"Well--by Clarence, I suppose," Mrs. Haviland suggested discontentedly.
"Clarence!" Rachael's tone was but a scornful breath. Her glance toward the ceiling evoked more clearly than any words a vision of Clarence's condition at the moment.
"Well, I suppose he can't do anything just now, anyway," his sister conceded ruefully. "Can't you--couldn't you talk to her, Rachael?"
"Talk to her?" Mrs. Breckenridge smiled at some memory. "My dear Florence, you don't suppose I haven't talked to her!"
"Well, I suppose of course you have," Mrs. Haviland said hastily. "But my dear, it's dreadful! People are beginning to ask questions; a reporter--we don't know who he was--telephoned Gardner. Of course Gardner hung up--"
"I can say no more than I have said," Rachael observed thoughtfully. "What authority have I? Clarence could influence her, I think, but she lies simply and flatly to Clarence."

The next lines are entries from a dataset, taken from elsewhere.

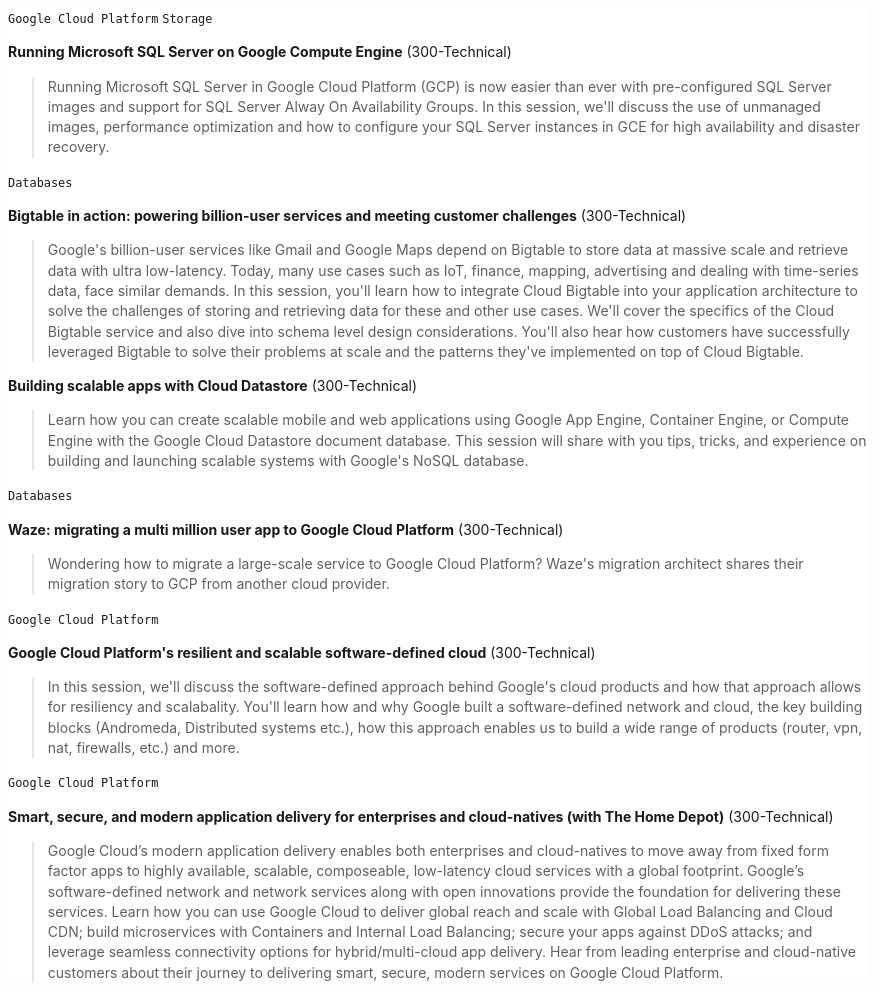  `Google Cloud Platform` `Storage`

**Running Microsoft SQL Server on Google Compute Engine** (300-Technical)

> Running Microsoft SQL Server in Google Cloud Platform (GCP) is now easier than ever with pre-configured SQL Server images and support for SQL Server Alway On Availability Groups. In this session, we'll discuss the use of unmanaged images, performance optimization and how to configure your SQL Server instances in GCE for high availability and disaster recovery.

 `Databases`

**Bigtable in action: powering billion-user services and meeting customer challenges** (300-Technical)

> Google's billion-user services like Gmail and Google Maps depend on Bigtable to store data at massive scale and retrieve data with ultra low-latency. Today, many use cases such as IoT, finance, mapping, advertising and dealing with time-series data, face similar demands. In this session, you'll learn how to integrate Cloud Bigtable into your application architecture to solve the challenges of storing and retrieving data for these and other use cases. We'll cover the specifics of the Cloud Bigtable service and also dive into schema level design considerations. You'll also hear how customers have successfully leveraged Bigtable to solve their problems at scale and the patterns they've implemented on top of Cloud Bigtable. 



**Building scalable apps with Cloud Datastore** (300-Technical)

> Learn how you can create scalable mobile and web applications using Google App Engine, Container Engine, or Compute Engine with the Google Cloud Datastore document database. This session will share with you tips, tricks, and experience on building and launching scalable systems with Google's NoSQL database.

 `Databases`

**Waze: migrating a multi million user app to Google Cloud Platform** (300-Technical)

> Wondering how to migrate a large-scale service to Google Cloud Platform? Waze's migration architect shares their migration story to GCP from another cloud provider.

 `Google Cloud Platform`

**Google Cloud Platform's resilient and scalable software-defined cloud** (300-Technical)

> In this session, we'll discuss the software-defined approach behind Google's cloud products and how that approach allows for resiliency and scalabality. You'll learn how and why Google built a software-defined network and cloud, the key building blocks (Andromeda, Distributed systems etc.), how this approach enables us to build a wide range of products (router, vpn, nat, firewalls, etc.) and more.

 `Google Cloud Platform`

**Smart, secure, and modern application delivery for enterprises and cloud-natives (with The Home Depot)** (300-Technical)

> Google Cloud’s modern application delivery enables both enterprises and cloud-natives to move away from fixed form factor apps to highly available, scalable, composeable, low-latency cloud services with a global footprint. Google’s software-defined network and network services along with open innovations provide the foundation for delivering these services. Learn how you can use Google Cloud to deliver global reach and scale with Global Load Balancing and Cloud CDN; build microservices with Containers and Internal Load Balancing; secure your apps against DDoS attacks; and leverage seamless connectivity options for hybrid/multi-cloud app delivery. Hear from leading enterprise and cloud-native customers about their journey to delivering smart, secure, modern services on Google Cloud Platform.
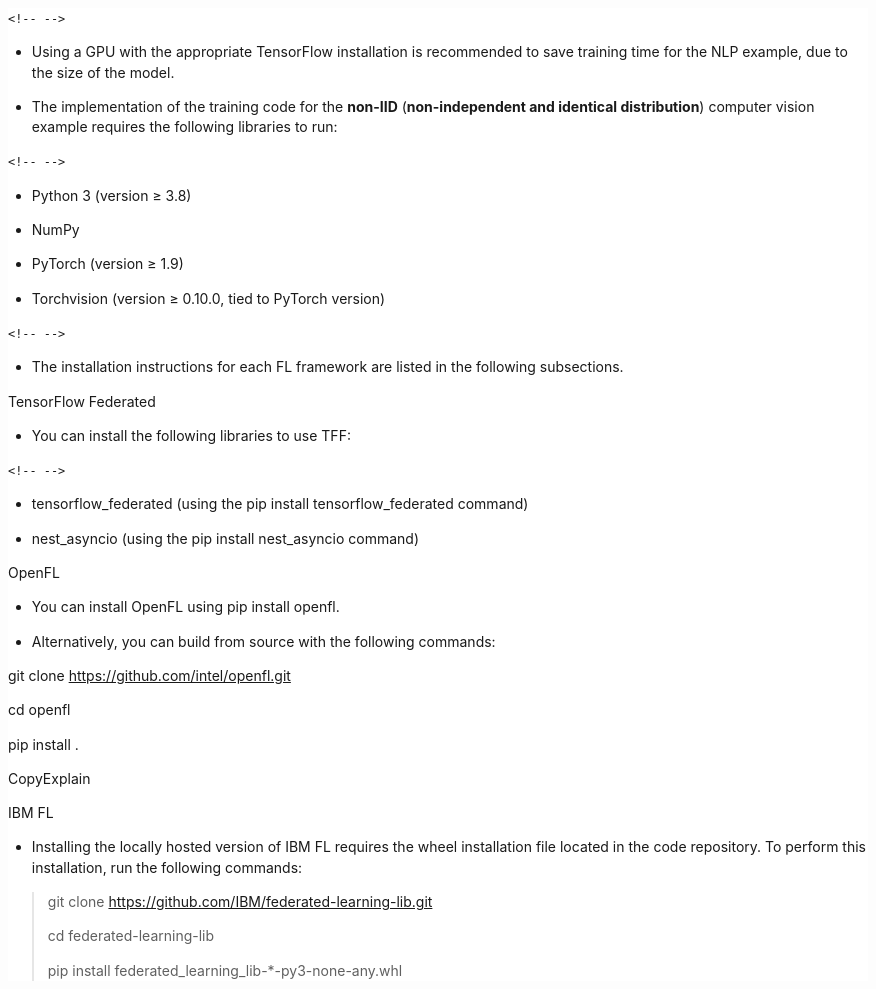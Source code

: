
 ```{=html}
<!-- -->
```
-   Using a GPU with the appropriate TensorFlow installation is
    recommended to save training time for the NLP example, due to the
    size of the model.

-   The implementation of the training code for
    the **non-IID** (**non-independent and identical distribution**)
    computer vision example requires the following libraries to run:

```{=html}
<!-- -->
```
-   Python 3 (version ≥ 3.8)

-   NumPy

-   PyTorch (version ≥ 1.9)

-   Torchvision (version ≥ 0.10.0, tied to PyTorch version)

```{=html}
<!-- -->
```
-   The installation instructions for each FL framework are listed in
    the following subsections.

TensorFlow Federated

-   You can install the following libraries to use TFF:

```{=html}
<!-- -->
```
-   tensorflow_federated (using the pip
    install tensorflow_federated command)

-   nest_asyncio (using the pip install nest_asyncio command)

OpenFL

-   You can install OpenFL using pip install openfl.

-   Alternatively, you can build from source with the following
    commands:

git clone https://github.com/intel/openfl.git

cd openfl

pip install .

CopyExplain

IBM FL

-   Installing the locally hosted version of IBM FL requires the wheel
    installation file located in the code repository. To perform this
    installation, run the following commands:

> git clone https://github.com/IBM/federated-learning-lib.git
>
> cd federated-learning-lib
>
> pip install federated_learning_lib-\*-py3-none-any.whl
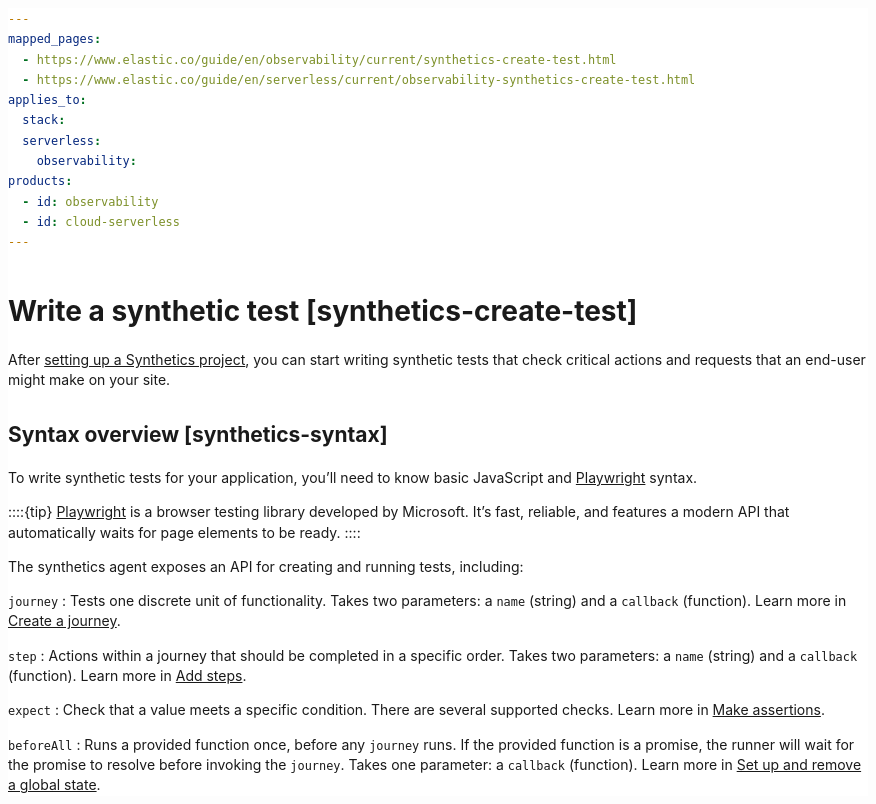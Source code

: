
```yaml
---
mapped_pages:
  - https://www.elastic.co/guide/en/observability/current/synthetics-create-test.html
  - https://www.elastic.co/guide/en/serverless/current/observability-synthetics-create-test.html
applies_to:
  stack:
  serverless:
    observability:
products:
  - id: observability
  - id: cloud-serverless
---
```


# Write a synthetic test [synthetics-create-test]

After [setting up a Synthetics project](/solutions/observability/synthetics/create-monitors-with-projects.md), you can start writing synthetic tests that check critical actions and requests that an end-user might make on your site.

## Syntax overview [synthetics-syntax]

To write synthetic tests for your application, you’ll need to know basic JavaScript and [Playwright](https://playwright.dev/) syntax.

::::{tip}
[Playwright](https://playwright.dev/) is a browser testing library developed by Microsoft. It’s fast, reliable, and features a modern API that automatically waits for page elements to be ready.
::::

The synthetics agent exposes an API for creating and running tests, including:

`journey`
:   Tests one discrete unit of functionality. Takes two parameters: a `name` (string) and a `callback` (function). Learn more in [Create a journey](/solutions/observability/synthetics/write-synthetic-test.md#synthetics-create-journey).

`step`
:   Actions within a journey that should be completed in a specific order. Takes two parameters: a `name` (string) and a `callback` (function). Learn more in [Add steps](/solutions/observability/synthetics/write-synthetic-test.md#synthetics-create-step).

`expect`
:   Check that a value meets a specific condition. There are several supported checks. Learn more in [Make assertions](/solutions/observability/synthetics/write-synthetic-test.md#synthetics-make-assertions).

`beforeAll`
:   Runs a provided function once, before any `journey` runs. If the provided function is a promise, the runner will wait for the promise to resolve before invoking the `journey`. Takes one parameter: a `callback` (function). Learn more in [Set up and remove a global state](/solutions/observability/synthetics/write-synthetic-test.md#before-after).
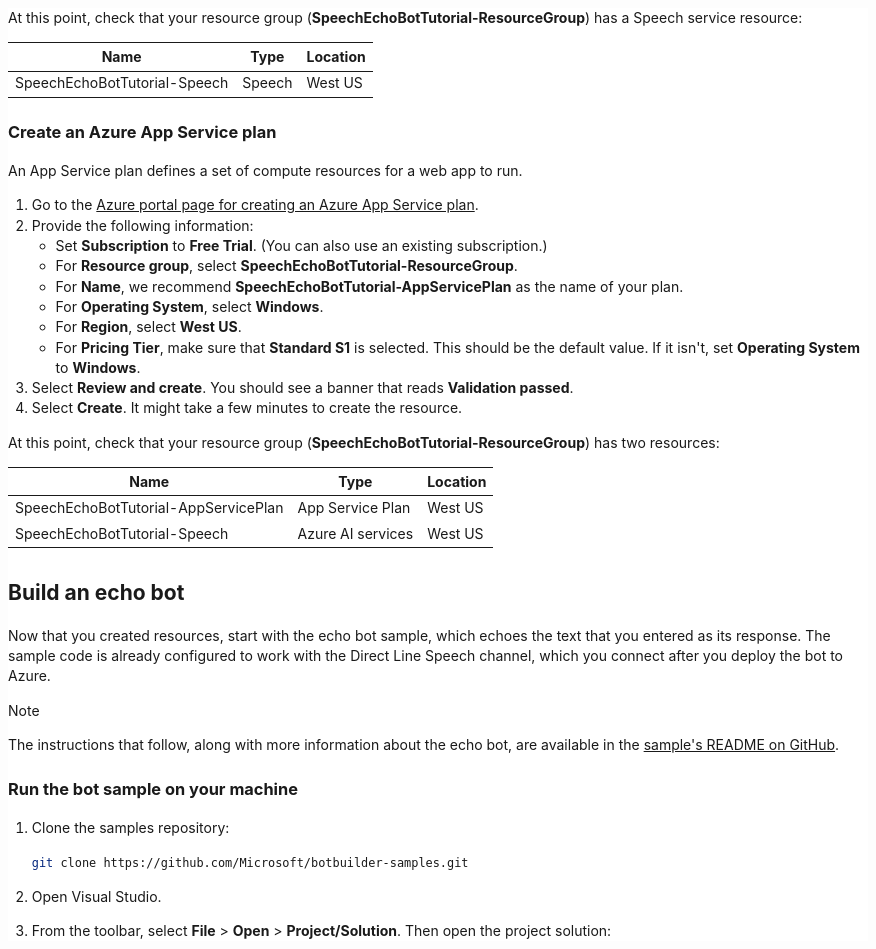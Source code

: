 At this point, check that your resource group (**SpeechEchoBotTutorial-ResourceGroup**) has a Speech service resource:

| Name | Type  | Location |
|------|-------|----------|
| SpeechEchoBotTutorial-Speech | Speech | West US |

### Create an Azure App Service plan

An App Service plan defines a set of compute resources for a web app to run.

1. Go to the [Azure portal page for creating an Azure App Service plan](https://portal.azure.com/#create/Microsoft.AppServicePlanCreate).
1. Provide the following information:
   * Set **Subscription** to **Free Trial**. (You can also use an existing subscription.)
   * For **Resource group**, select **SpeechEchoBotTutorial-ResourceGroup**.
   * For **Name**, we recommend **SpeechEchoBotTutorial-AppServicePlan** as the name of your plan.
   * For **Operating System**, select **Windows**.
   * For **Region**, select **West US**.
   * For **Pricing Tier**, make sure that **Standard S1** is selected. This should be the default value. If it isn't, set **Operating System** to **Windows**.
1. Select **Review and create**. You should see a banner that reads **Validation passed**.
1. Select **Create**. It might take a few minutes to create the resource.

At this point, check that your resource group (**SpeechEchoBotTutorial-ResourceGroup**) has two resources:

| Name | Type  | Location |
|------|-------|----------|
| SpeechEchoBotTutorial-AppServicePlan | App Service Plan | West US |
| SpeechEchoBotTutorial-Speech | Azure AI services | West US |

## Build an echo bot

Now that you created resources, start with the echo bot sample, which echoes the text that you entered as its response. The sample code is already configured to work with the Direct Line Speech channel, which you connect after you deploy the bot to Azure.

> [!NOTE]
> The instructions that follow, along with more information about the echo bot, are available in the [sample's README on GitHub](https://github.com/microsoft/BotBuilder-Samples/blob/master/samples/csharp_dotnetcore/02.echo-bot/README.md).

### Run the bot sample on your machine

1. Clone the samples repository:

   ```bash
   git clone https://github.com/Microsoft/botbuilder-samples.git
   ```

1. Open Visual Studio.
1. From the toolbar, select **File** > **Open** > **Project/Solution**. Then open the project solution:
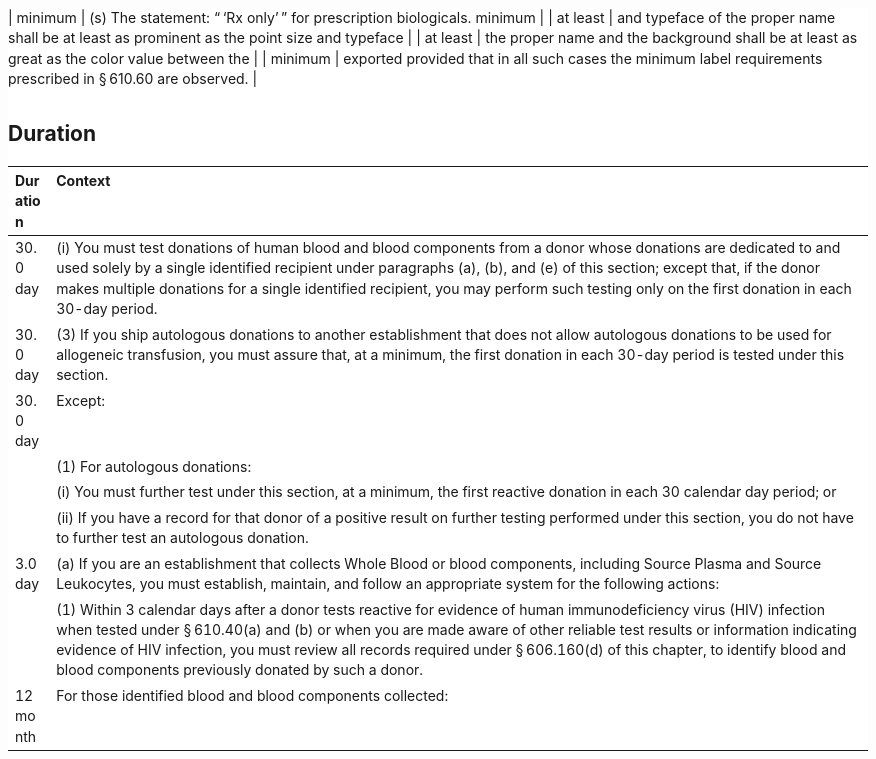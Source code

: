 | minimum       | (s) The statement: &#8220;&#8201;&#8216;Rx only&#8217;&#8201;&#8221; for prescription biologicals. minimum                 |
| at least      | and typeface of the proper name shall be at least as prominent as the point size and typeface                              |
| at least      | the proper name and the background shall be at least as great as the color value between the                               |
| minimum       | exported provided that in all such cases the minimum  label requirements prescribed in &#167;&#8201;610.60 are observed.   |


## Duration

| Duration   | Context                                                                                                                                                                                                                                                                                                                                                                                                                                                                              |
|:-----------|:-------------------------------------------------------------------------------------------------------------------------------------------------------------------------------------------------------------------------------------------------------------------------------------------------------------------------------------------------------------------------------------------------------------------------------------------------------------------------------------|
| 30.0 day   | (i) You must test donations of human blood and blood components from a donor whose donations are dedicated to and used solely by a single identified recipient under paragraphs (a), (b), and (e) of this section; except that, if the donor makes multiple donations for a single identified recipient, you may perform such testing only on the first donation in each 30-day period.                                                                                              |
| 30.0 day   | (3) If you ship autologous donations to another establishment that does not allow autologous donations to be used for allogeneic transfusion, you must assure that, at a minimum, the first donation in each 30-day period is tested under this section.                                                                                                                                                                                                                             |
| 30.0 day   | Except:                                                                                                                                                                                                                                                                                                                                                                                                                                                                              |
|            |               (1) For autologous donations:                                                                                                                                                                                                                                                                                                                                                                                                                                          |
|            |               (i) You must further test under this section, at a minimum, the first reactive donation in each 30 calendar day period; or                                                                                                                                                                                                                                                                                                                                             |
|            |               (ii) If you have a record for that donor of a positive result on further testing performed under this section, you do not have to further test an autologous donation.                                                                                                                                                                                                                                                                                                 |
| 3.0 day    | (a) If you are an establishment that collects Whole Blood or blood components, including Source Plasma and Source Leukocytes, you must establish, maintain, and follow an appropriate system for the following actions:                                                                                                                                                                                                                                                              |
|            |               (1) Within 3 calendar days after a donor tests reactive for evidence of human immunodeficiency virus (HIV) infection when tested under &#167;&#8201;610.40(a) and (b) or when you are made aware of other reliable test results or information indicating evidence of HIV infection, you must review all records required under &#167;&#8201;606.160(d) of this chapter, to identify blood and blood components previously donated by such a donor.                    |
| 12 month   | For those identified blood and blood components collected:                                                                                                                                                                                                                                                                                                                                                                                                                           |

Mrs. Haviland winced at the ugly word.
"Joe drinks," Rachael went on, "but he doesn't drink as much as her adored Daddy does. Joe is thirty-nine and Billy is seventeen--well, that's not his fault. Joe is divorced--well, but Carol's mother is living, and Clarence's second wife isn't exactly ostracised by society! A clergyman of your own church married Clarence and me--" The little scornful twist of the beautiful mouth stung a church woman conscious of personal integrity, and Mrs. Haviland said:
"A great many of them won't! The church is going to take a stand in the matter. The bishops are considering a canon. ..."
Mrs. Breckenridge shrugged her shoulders indifferently. Theology did not interest her.